** Data follows **
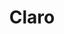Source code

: ---
title: "Claro"
url: /ciudad-autonoma-de-buenos-aires/claro-avenida-corrientes/
shop: teléfono móvil
---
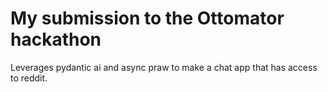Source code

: # My submission to the Ottomator hackathon


Leverages pydantic ai and async praw to make a chat app that has access to reddit.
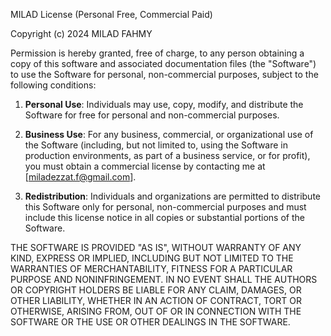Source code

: MILAD License (Personal Free, Commercial Paid)

Copyright (c) 2024 MILAD FAHMY

Permission is hereby granted, free of charge, to any person obtaining a copy
of this software and associated documentation files (the "Software") to use the 
Software for personal, non-commercial purposes, subject to the following conditions:

1. **Personal Use**: Individuals may use, copy, modify, and distribute the Software
for free for personal and non-commercial purposes.

2. **Business Use**: For any business, commercial, or organizational use of the Software
(including, but not limited to, using the Software in production environments, as part of
a business service, or for profit), you must obtain a commercial license by contacting
me at [miladezzat.f@gmail.com].

1. **Redistribution**: Individuals and organizations are permitted to distribute this Software 
only for personal, non-commercial purposes and must include this license notice in all 
copies or substantial portions of the Software.

THE SOFTWARE IS PROVIDED "AS IS", WITHOUT WARRANTY OF ANY KIND, EXPRESS OR
IMPLIED, INCLUDING BUT NOT LIMITED TO THE WARRANTIES OF MERCHANTABILITY,
FITNESS FOR A PARTICULAR PURPOSE AND NONINFRINGEMENT. IN NO EVENT SHALL
THE AUTHORS OR COPYRIGHT HOLDERS BE LIABLE FOR ANY CLAIM, DAMAGES, OR OTHER
LIABILITY, WHETHER IN AN ACTION OF CONTRACT, TORT OR OTHERWISE, ARISING FROM,
OUT OF OR IN CONNECTION WITH THE SOFTWARE OR THE USE OR OTHER DEALINGS IN THE
SOFTWARE.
** End of Data **
### Your assignment
Return a copy of each line in the entries that carries the string "purposes".

### Exercise output
Software for personal, non-commercial purposes, subject to the following conditions:
for free for personal and non-commercial purposes.
only for personal, non-commercial purposes and must include this license notice in all 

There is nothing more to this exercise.